**INFORMATION SUPPLIED**:
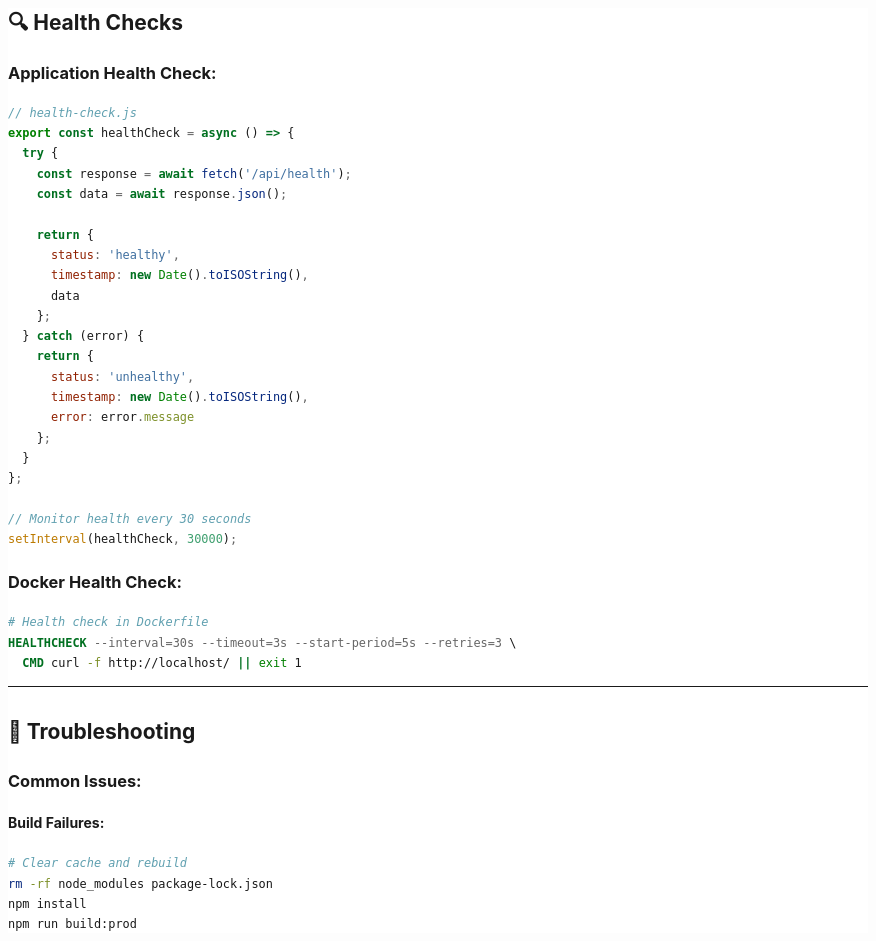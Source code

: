
## 🔍 Health Checks

### **Application Health Check:**

```javascript
// health-check.js
export const healthCheck = async () => {
  try {
    const response = await fetch('/api/health');
    const data = await response.json();
    
    return {
      status: 'healthy',
      timestamp: new Date().toISOString(),
      data
    };
  } catch (error) {
    return {
      status: 'unhealthy',
      timestamp: new Date().toISOString(),
      error: error.message
    };
  }
};

// Monitor health every 30 seconds
setInterval(healthCheck, 30000);
```

### **Docker Health Check:**

```dockerfile
# Health check in Dockerfile
HEALTHCHECK --interval=30s --timeout=3s --start-period=5s --retries=3 \
  CMD curl -f http://localhost/ || exit 1
```

---

## 🚨 Troubleshooting

### **Common Issues:**

#### **Build Failures:**
```bash
# Clear cache and rebuild
rm -rf node_modules package-lock.json
npm install
npm run build:prod
```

**WORK INSTRUCTIONS**: Retype each entry exactly. No pictures.

**EXPECTED OUTPUT**:
Source code

:
## 🔍 Health Checks

### **Application Health Check:**

```javascript
// health-check.js
export const healthCheck = async () => {
  try {
    const response = await fetch('/api/health');
    const data = await response.json();
    
    return {
      status: 'healthy',
      timestamp: new Date().toISOString(),
      data
    };
  } catch (error) {
    return {
      status: 'unhealthy',
      timestamp: new Date().toISOString(),
      error: error.message
    };
  }
};

// Monitor health every 30 seconds
setInterval(healthCheck, 30000);
```

### **Docker Health Check:**

```dockerfile
# Health check in Dockerfile
HEALTHCHECK --interval=30s --timeout=3s --start-period=5s --retries=3 \
  CMD curl -f http://localhost/ || exit 1
```

---

## 🚨 Troubleshooting

### **Common Issues:**

#### **Build Failures:**
```bash
# Clear cache and rebuild
rm -rf node_modules package-lock.json
npm install
npm run build:prod
```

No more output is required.